それでも、この屋敷で一緒に暮らすというのは断った。
「ごめんなさい。私たちにとっては、ずっと育ててくれたこの人がお父さんなんです」
私とお姉ちゃんは、両側から神父服姿のお父さんの腕に抱きつく。
お父さん以外に、マニスもチェルシーミルキーのメンバーも、すでに部屋の中へと戻ってきていた。
「そうか……わかった……」
アインザッツさんは、わかったと言いながらもその表情は陰り、納得はできていない様子がうかがえた。
だけど、これは仕方がないことなのだ。

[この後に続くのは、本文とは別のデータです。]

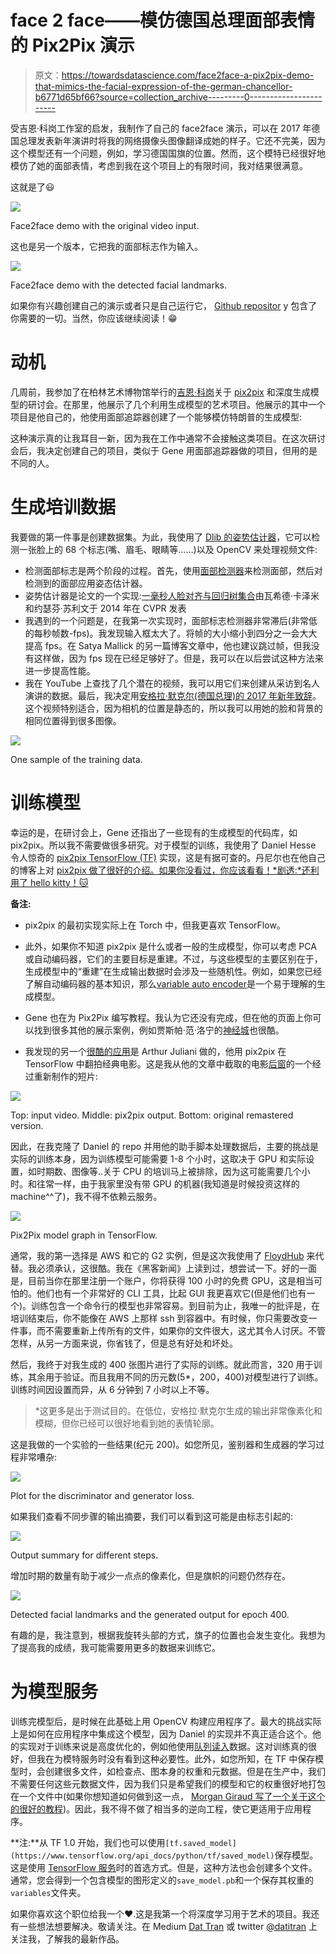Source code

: # face 2 face——模仿德国总理面部表情的 Pix2Pix 演示

> 原文：<https://towardsdatascience.com/face2face-a-pix2pix-demo-that-mimics-the-facial-expression-of-the-german-chancellor-b6771d65bf66?source=collection_archive---------0----------------------->

受吉恩·科岗工作室的启发，我制作了自己的 face2face 演示，可以在 2017 年德国总理发表新年演讲时将我的网络摄像头图像翻译成她的样子。它还不完美，因为这个模型还有一个问题，例如，学习德国国旗的位置。然而，这个模特已经很好地模仿了她的面部表情，考虑到我在这个项目上的有限时间，我对结果很满意。

这就是了😃

![](img/51dd7d8468e2ac431de79390ff3acd5b.png)

Face2face demo with the original video input.

这也是另一个版本，它把我的面部标志作为输入。

![](img/98def98374f4a731f8832e3207e615dc.png)

Face2face demo with the detected facial landmarks.

如果你有兴趣创建自己的演示或者只是自己运行它， [Github repositor](https://github.com/datitran/face2face-demo) y 包含了你需要的一切。当然，你应该继续阅读！😁

# 动机

几周前，我参加了在柏林艺术博物馆举行的[吉恩·科岗](http://genekogan.com/)关于 [pix2pix](https://phillipi.github.io/pix2pix/) 和深度生成模型的研讨会。在那里，他展示了几个利用生成模型的艺术项目。他展示的其中一个项目是他自己的，他使用面部追踪器创建了一个能够模仿特朗普的生成模型:

这种演示真的让我耳目一新，因为我在工作中通常不会接触这类项目。在这次研讨会后，我决定创建自己的项目，类似于 Gene 用面部追踪器做的项目，但用的是不同的人。

# 生成培训数据

我要做的第一件事是创建数据集。为此，我使用了 [Dlib 的姿势估计器](http://dlib.net/face_landmark_detection.py.html)，它可以检测一张脸上的 68 个标志(嘴、眉毛、眼睛等……)以及 OpenCV 来处理视频文件:

*   检测面部标志是两个阶段的过程。首先，使用[面部检测器](https://github.com/davisking/dlib/blob/master/examples/face_detection_ex.cpp)来检测面部，然后对检测到的面部应用姿态估计器。
*   姿势估计器是论文的一个实现:[一毫秒人脸对齐与回归树集合](https://pdfs.semanticscholar.org/d78b/6a5b0dcaa81b1faea5fb0000045a62513567.pdf)由瓦希德·卡泽米和约瑟芬·苏利文于 2014 年在 CVPR 发表
*   我遇到的一个问题是，在我第一次实现时，面部标志检测器非常滞后(非常低的每秒帧数-fps)。我发现输入框太大了。将帧的大小缩小到四分之一会大大提高 fps。在 Satya Mallick 的另一篇博客文章中，他也建议跳过帧，但我没有这样做，因为 fps 现在已经足够好了。但是，我可以在以后尝试这种方法来进一步提高性能。
*   我在 YouTube 上查找了几个潜在的视频，我可以用它们来创建从采访到名人演讲的数据。最后，我决定用[安格拉·默克尔(德国总理)的 2017 年新年致辞](https://youtu.be/mJEKql2QV48)。这个视频特别适合，因为相机的位置是静态的，所以我可以用她的脸和背景的相同位置得到很多图像。

![](img/b355b838effeb1431cb5bb66188acce7.png)

One sample of the training data.

# 训练模型

幸运的是，在研讨会上，Gene 还指出了一些现有的生成模型的代码库，如 pix2pix。所以我不需要做很多研究。对于模型的训练，我使用了 Daniel Hesse 令人惊奇的 [pix2pix TensorFlow (TF)](https://github.com/affinelayer/pix2pix-tensorflow) 实现，这是有据可查的。丹尼尔也在他自己的博客上对 [pix2pix 做了很好的介绍。如果你没看过，你应该看看！*剧透:*还利用了 hello kitty！🐱](https://affinelayer.com/pix2pix/)

**备注:**

*   pix2pix 的最初实现实际上在 Torch 中，但我更喜欢 TensorFlow。
*   此外，如果你不知道 pix2pix 是什么或者一般的生成模型，你可以考虑 PCA 或自动编码器，它们的主要目标是重建。不过，与这些模型的主要区别在于，生成模型中的“重建”在生成输出数据时会涉及一些随机性。例如，如果您已经了解自动编码器的基本知识，那么[variable auto encoder](http://kvfrans.com/variational-autoencoders-explained/)是一个易于理解的生成模型。
*   Gene 也在为 Pix2Pix 编写教程。我认为它还没有完成，但在他的页面上你可以找到很多其他的展示案例，例如贾斯帕·范·洛宁的[神经城](https://jaspervanloenen.com/neural-city/)也很酷。

*   我发现的另一个[很酷的应用](https://hackernoon.com/remastering-classic-films-in-tensorflow-with-pix2pix-f4d551fa0503)是 Arthur Juliani 做的，他用 pix2pix 在 TensorFlow 中翻拍经典电影。这是我从他的文章中截取的电影[后窗](http://www.imdb.com/title/tt0047396/?ref_=nv_sr_1)的一个经过重新制作的短片:

![](img/39e0b3426e21284f5322e56fe8d4eea8.png)

Top: input video. Middle: pix2pix output. Bottom: original remastered version.

因此，在我克隆了 Daniel 的 repo 并用他的助手脚本处理数据后，主要的挑战是实际的训练本身，因为训练模型可能需要 1-8 个小时，这取决于 GPU 和实际设置，如时期数、图像等..关于 CPU 的培训马上被排除，因为这可能需要几个小时。和往常一样，由于我家里没有带 GPU 的机器(我知道是时候投资这样的 machine^^了)，我不得不依赖云服务。

![](img/e06c6e4da0dfcce65f4a846a97011135.png)

Pix2Pix model graph in TensorFlow.

通常，我的第一选择是 AWS 和它的 G2 实例，但是这次我使用了 [FloydHub](https://www.floydhub.com/) 来代替。我必须承认，这很酷。我在《黑客新闻》上读到过，想尝试一下。好的一面是，目前当你在那里注册一个账户，你将获得 100 小时的免费 GPU，这是相当可怕的。他们也有一个非常好的 CLI 工具，比起 GUI 我更喜欢它(但是他们也有一个)。训练包含一个命令行的模型也非常容易。到目前为止，我唯一的批评是，在培训结束后，你不能像在 AWS 上那样 ssh 到容器中。有时候，你只需要改变一件事，而不需要重新上传所有的文件，如果你的文件很大，这尤其令人讨厌。不管怎样，从另一方面来说，你省钱了，但是总有好处和坏处。

然后，我终于对我生成的 400 张图片进行了实际的训练。就此而言，320 用于训练，其余用于验证。而且我用不同的历元数(5*，200，400)对模型进行了训练。训练时间因设置而异，从 6 分钟到 7 小时以上不等。

> *这更多是出于测试目的。在低位，安格拉·默克尔生成的输出非常像素化和模糊，但你已经可以很好地看到她的表情轮廓。

这是我做的一个实验的一些结果(纪元 200)。如您所见，鉴别器和生成器的学习过程非常嘈杂:

![](img/70c4379ca602d0fb1adff8151a5c32c2.png)

Plot for the discriminator and generator loss.

如果我们查看不同步骤的输出摘要，我们可以看到这可能是由标志引起的:

![](img/4f6b29475b0d4d88052b44bb27eb1703.png)

Output summary for different steps.

增加时期的数量有助于减少一点点的像素化，但是旗帜的问题仍然存在。

![](img/373df426440af8dfbba450c927feacfb.png)

Detected facial landmarks and the generated output for epoch 400.

有趣的是，我注意到，根据我旋转头部的方式，旗子的位置也会发生变化。我想为了提高我的成绩，我可能需要用更多的数据来训练它。

# 为模型服务

训练完模型后，是时候在此基础上用 OpenCV 构建应用程序了。最大的挑战实际上是如何在应用程序中集成这个模型，因为 Daniel 的实现并不真正适合这个。他的实现对于训练来说是高度优化的，例如他使用[队列读入](https://www.tensorflow.org/versions/r0.12/api_docs/python/io_ops/input_pipeline)数据。这对训练真的很好，但我在为模特服务时没有看到这种必要性。此外，如您所知，在 TF 中保存模型时，会创建很多文件，如检查点、图本身的权重和元数据。但是在生产中，我们不需要任何这些元数据文件，因为我们只是希望我们的模型和它的权重很好地打包在一个文件中(如果你想知道如何做到这一点， [Morgan Giraud 写了一个关于这个的很好的教程](https://blog.metaflow.fr/tensorflow-how-to-freeze-a-model-and-serve-it-with-a-python-api-d4f3596b3adc))。因此，我不得不做了相当多的逆向工程，使它更适用于应用程序。

**注:**从 TF 1.0 开始，我们也可以使用`[tf.saved_model](https://www.tensorflow.org/api_docs/python/tf/saved_model)`保存模型。这是使用 [TensorFlow 服务](https://tensorflow.github.io/serving/)时的首选方式。但是，这种方法也会创建多个文件。通常，您会得到一个包含模型的图形定义的`save_model.pb`和一个保存其权重的`variables`文件夹。

如果你喜欢这个职位给我一个❤️.这是我第一个将深度学习用于艺术的项目。我还有一些想法想要解决。敬请关注。在 Medium [Dat Tran](https://medium.com/u/4ff6d2f67626?source=post_page-----b6771d65bf66--------------------------------) 或 twitter [@datitran](https://twitter.com/datitran) 上关注我，了解我的最新作品。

私はそう自分に言い聞かせた。
私たちは帰り支度を整えると、早々に部屋を出た。
蒼いローブの人たちが整列して見送ってくれた。
アインザッツさんは、引き止めたりはしなかった。
ただ黙って、私たちに続いて歩いてきた。
屋敷の外に出ると、中天付近まで昇ったまぶしい日差しがさんさんと照りつけていた。
門を出たところで、私たちは振り返る。
私の横にはチェルミナお姉ちゃんも並んでいた。
その様子を、切なさを飲み込んで優しい微笑みをたたえながら、アインザッツさんが見つめている。

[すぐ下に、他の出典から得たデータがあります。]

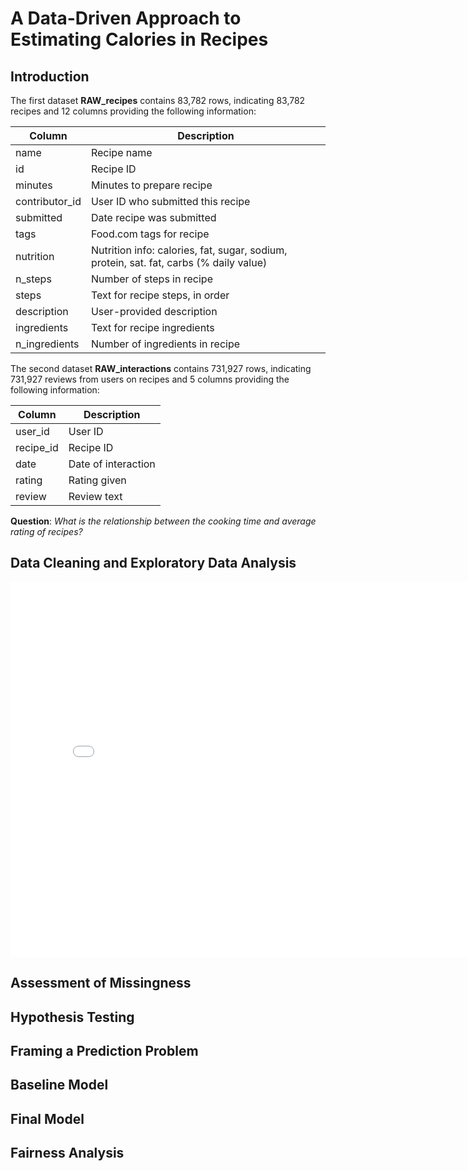 # A Data-Driven Approach to Estimating Calories in Recipes

## Introduction

The first dataset **RAW_recipes** contains 83,782 rows, indicating 83,782 recipes and 12 columns providing the following information:

| Column         | Description                                                                                                       |
|----------------|-------------------------------------------------------------------------------------------------------------------|
| name           | Recipe name                                                                                                       |
| id             | Recipe ID                                                                                                         |
| minutes        | Minutes to prepare recipe                                                                                         |
| contributor_id | User ID who submitted this recipe                                                                                 |
| submitted      | Date recipe was submitted                                                                                         |
| tags           | Food.com tags for recipe                                                                                          |
| nutrition      | Nutrition info: calories, fat, sugar, sodium, protein, sat. fat, carbs (% daily value)                           |
| n_steps        | Number of steps in recipe                                                                                         |
| steps          | Text for recipe steps, in order                                                                                   |
| description    | User-provided description                                                                                         |
| ingredients    | Text for recipe ingredients                                                                                       |
| n_ingredients  | Number of ingredients in recipe                                                                                    |



The second dataset **RAW_interactions** contains 731,927 rows, indicating 731,927 reviews from users on recipes and 5 columns providing the following information:

| Column     | Description            |
|------------|------------------------|
| user_id    | User ID                |
| recipe_id  | Recipe ID              |
| date       | Date of interaction    |
| rating     | Rating given           |
| review     | Review text            |

**Question**: _What is the relationship between the cooking time and average rating of recipes?_

## Data Cleaning and Exploratory Data Analysis

<iframe 
  src="assets/cooking-time-distribution.html" 
  width="800" 
  height="600" 
  frameborder="0">
</iframe>


## Assessment of Missingness

## Hypothesis Testing

## Framing a Prediction Problem

## Baseline Model

## Final Model

## Fairness Analysis

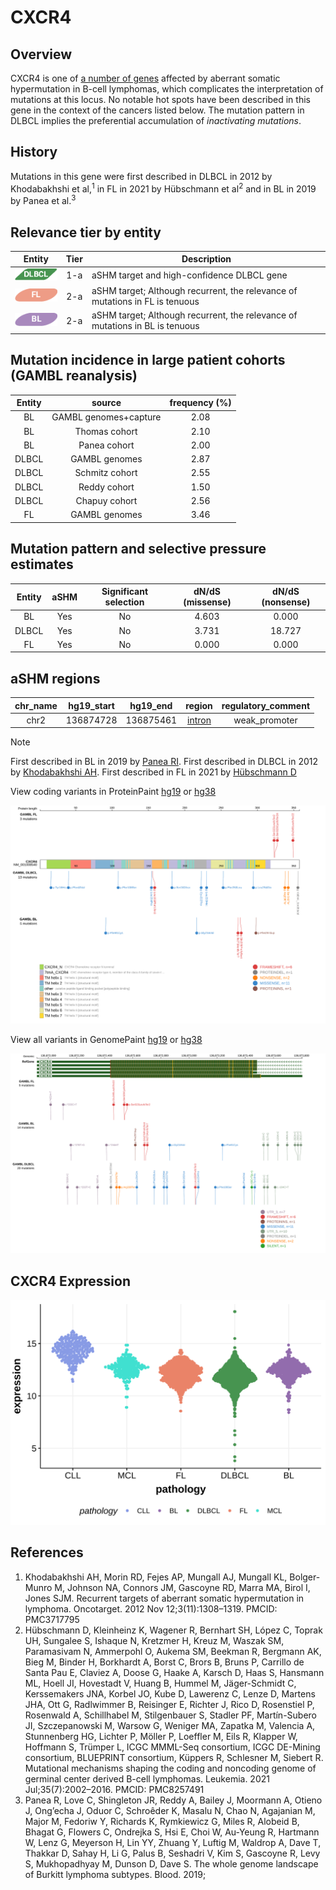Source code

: # CXCR4
## Overview

CXCR4 is one of [a number of genes](https://github.com/morinlab/LLMPP/wiki/ashm) affected by aberrant somatic hypermutation in B-cell lymphomas, which complicates the interpretation of mutations at this locus. No notable hot spots have been described in this gene in the context of the cancers listed below. The mutation pattern in DLBCL implies the preferential accumulation of *inactivating mutations*.

## History
Mutations in this gene were first described in DLBCL in 2012 by Khodabakhshi et al,<sup>1</sup> in FL in 2021 by Hübschmann et al<sup>2</sup> and in BL in 2019 by Panea et al.<sup>3</sup>


## Relevance tier by entity

|Entity|Tier|Description                           |
|:------:|:----:|--------------------------------------|
|![DLBCL](images/icons/DLBCL_tier1.png) |1-a | aSHM target and high-confidence DLBCL gene            |
|![FL](images/icons/FL_tier2.png)    |2-a | aSHM target; Although recurrent, the relevance of mutations in FL is tenuous |
|![BL](images/icons/BL_tier2.png)    |2-a | aSHM target; Although recurrent, the relevance of mutations in BL is tenuous |

## Mutation incidence in large patient cohorts (GAMBL reanalysis)

|Entity|source               |frequency (%)|
|:------:|:---------------------:|:-------------:|
|BL    |GAMBL genomes+capture|2.08         |
|BL    |Thomas cohort        |2.10         |
|BL    |Panea cohort         |2.00         |
|DLBCL |GAMBL genomes        |2.87         |
|DLBCL |Schmitz cohort       |2.55         |
|DLBCL |Reddy cohort         |1.50         |
|DLBCL |Chapuy cohort        |2.56         |
|FL    |GAMBL genomes        |3.46         |

## Mutation pattern and selective pressure estimates

|Entity|aSHM|Significant selection|dN/dS (missense)|dN/dS (nonsense)|
|:------:|:----:|:---------------------:|:----------------:|:----------------:|
|BL    |Yes |No                   |4.603           | 0.000          |
|DLBCL |Yes |No                   |3.731           |18.727          |
|FL    |Yes |No                   |0.000           | 0.000          |

## aSHM regions

|chr_name|hg19_start|hg19_end |region                                                                                        |regulatory_comment|
|:--------:|:----------:|:---------:|:----------------------------------------------------------------------------------------------:|:------------------:|
|chr2    |136874728 |136875461|[intron](https://genome.ucsc.edu/s/rdmorin/GAMBL%20hg19?position=chr2%3A136874728%2D136875461)|weak_promoter     |

> [!NOTE]
> First described in BL in 2019 by [Panea RI](https://pubmed.ncbi.nlm.nih.gov/31558468). First described in DLBCL in 2012 by [Khodabakhshi AH](https://pubmed.ncbi.nlm.nih.gov/23131835). First described in FL in 2021 by [Hübschmann D](https://pubmed.ncbi.nlm.nih.gov/33953289)


View coding variants in ProteinPaint [hg19](https://morinlab.github.io/LLMPP/GAMBL/CXCR4_protein.html)  or [hg38](https://morinlab.github.io/LLMPP/GAMBL/CXCR4_protein_hg38.html)

![image](images/proteinpaint/CXCR4_NM_001008540.svg)

View all variants in GenomePaint [hg19](https://morinlab.github.io/LLMPP/GAMBL/CXCR4.html)  or [hg38](https://morinlab.github.io/LLMPP/GAMBL/CXCR4_hg38.html)

![image](images/proteinpaint/CXCR4.svg)
## CXCR4 Expression
![image](images/gene_expression/CXCR4_by_pathology.svg)

## References
1.  Khodabakhshi AH, Morin RD, Fejes AP, Mungall AJ, Mungall KL, Bolger-Munro M, Johnson NA, Connors JM, Gascoyne RD, Marra MA, Birol I, Jones SJM. Recurrent targets of aberrant somatic hypermutation in lymphoma. Oncotarget. 2012 Nov 12;3(11):1308–1319. PMCID: PMC3717795
2.  Hübschmann D, Kleinheinz K, Wagener R, Bernhart SH, López C, Toprak UH, Sungalee S, Ishaque N, Kretzmer H, Kreuz M, Waszak SM, Paramasivam N, Ammerpohl O, Aukema SM, Beekman R, Bergmann AK, Bieg M, Binder H, Borkhardt A, Borst C, Brors B, Bruns P, Carrillo de Santa Pau E, Claviez A, Doose G, Haake A, Karsch D, Haas S, Hansmann ML, Hoell JI, Hovestadt V, Huang B, Hummel M, Jäger-Schmidt C, Kerssemakers JNA, Korbel JO, Kube D, Lawerenz C, Lenze D, Martens JHA, Ott G, Radlwimmer B, Reisinger E, Richter J, Rico D, Rosenstiel P, Rosenwald A, Schillhabel M, Stilgenbauer S, Stadler PF, Martín-Subero JI, Szczepanowski M, Warsow G, Weniger MA, Zapatka M, Valencia A, Stunnenberg HG, Lichter P, Möller P, Loeffler M, Eils R, Klapper W, Hoffmann S, Trümper L, ICGC MMML-Seq consortium, ICGC DE-Mining consortium, BLUEPRINT consortium, Küppers R, Schlesner M, Siebert R. Mutational mechanisms shaping the coding and noncoding genome of germinal center derived B-cell lymphomas. Leukemia. 2021 Jul;35(7):2002–2016. PMCID: PMC8257491
3.  Panea R, Love C, Shingleton JR, Reddy A, Bailey J, Moormann A, Otieno J, Ong’echa J, Oduor C, Schroêder K, Masalu N, Chao N, Agajanian M, Major M, Fedoriw Y, Richards K, Rymkiewicz G, Miles R, Alobeid B, Bhagat G, Flowers C, Ondrejka S, Hsi E, Choi W, Au-Yeung R, Hartmann W, Lenz G, Meyerson H, Lin YY, Zhuang Y, Luftig M, Waldrop A, Dave T, Thakkar D, Sahay H, Li G, Palus B, Seshadri V, Kim S, Gascoyne R, Levy S, Mukhopadhyay M, Dunson D, Dave S. The whole genome landscape of Burkitt lymphoma subtypes. Blood. 2019; 

<!-- ORIGIN: khodabakhshiRecurrentTargetsAberrant2012 -->

<!-- DLBCL: khodabakhshiRecurrentTargetsAberrant2012 -->
<!-- BL: paneaWholeGenomeLandscape2019 -->
<!-- FL: krysiakRecurrentSomaticMutations2017b -->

私とお姉ちゃんは、言葉もなく頷き合うと、歌い始めた。
『幼い頃からなんとなく 普通とは違う そう感じてた
温かな幸せに 包まれ生きてきたけど
ふとした瞬間に 寂しさが溢れてきた
幼い頃から幾度となく 遠い想いを ふと感じてた
笑顔の食卓 偽りの愛じゃないけど
失くした面影に 眠れない夜もあった
あなたの優しさ 遠く離れた私たちのもとへ
届いていたのだと 今になってわかった
ありがとう ありがとう いつも想ってくれて
気づくことのできなかった 優しい温もり』
白い雲が青空を漂うように、私たちの歌声はシンフォニエッタの町の片隅に、しっとりと流れゆく。
『幼い頃から私たちふたり たまにケンカしながら生きてきた
楽しい家族団らん 幸せに暮らしていた
その同じ星空の下で あなたは寂しさ堪えてたのね
気づいてあげられなくて ほんとにごめんなさい
大切なかけがえのない心 今になってわかった
ありがとう ありがとう いつも想ってくれて
気づくことのできなかった 優しい温もり
ありがとう ありがとう いつも想ってくれて
今なら素直に言える ほんとにありがとう
これからはあなたの想いを抱えながら
強く生きていきます ……ありがとう』
私とお姉ちゃんの唇から自然と滑り出した聖歌。
「……もしかしたら、赤ちゃんの頃にお母さんが歌ってくれていたメロディーが、心に深く刻まれていたのかもしれないね」
マニスがぽつりとつぶやく。
アインザッツさんを護身オーブで気絶させたあと、お父さんが現れてからずっと黙って沈み気味だったマニスだったけど、やっと表情が和らいだみたいだ。
屋敷は町外れにあるとはいえ、こんな真っ昼間だったからか歌声を聴きつけてきたのだろう、周りにはちらほらと人影が見える。
遠巻きにこちらをうかがっているようだった。
私はすぐに視線を戻す。
アインザッツさんは項垂れたまま、声も出せない様子だった。
すっと一歩前に出て、そんなアインザッツさんに声をかける。
「さようなら……。でも、手紙を書きますね」
「たまにだったら、遊びにも来てあげるわ!」
お姉ちゃんはやっぱり素直になれないのか、あさっての方向を見ながらだったけど、心のこもった言葉をさよならの贈り物にしていた。
「ありがとう……」
ただひと言だけ、アインザッツさんは微かな声で答えた。
うつむきながら肩を震わせている。
顔は見せなかったけど、きっとその瞳には熱い涙が溢れているはずだ。
――私たちと、同じように。
「それじゃあ、行こうか」
「うん……」
優しげに促すお父さんの声。
私たちは肩を震わせ続けたままのアインザッツさんを残し、ゆっくりと歩き出した。
行く先には、数日前までと変わらない、ありふれた日常が待っているだろう。
でも、私たちの心の中には本当の父親という唯一無二の存在が刻まれ、いつまでも消えることなく、生きていくための力を与えてくれるに違いない。
一緒に住むことはできないけど、きっとこれからも私たちのことを想ってくれる。それは確信していた。
もちろん私たちも、アインザッツさんの存在を胸に抱きしめながら暮らしていく。
たとえ離れていても、家族の絆は決して切れたりしないのだ。
ふと空を振り仰ぐ。
晴れ渡った青空に浮かんだ、まぶしくて力強い太陽が、私たちそれぞれの新たな出発を祝福してくれているかのように微笑んでいた。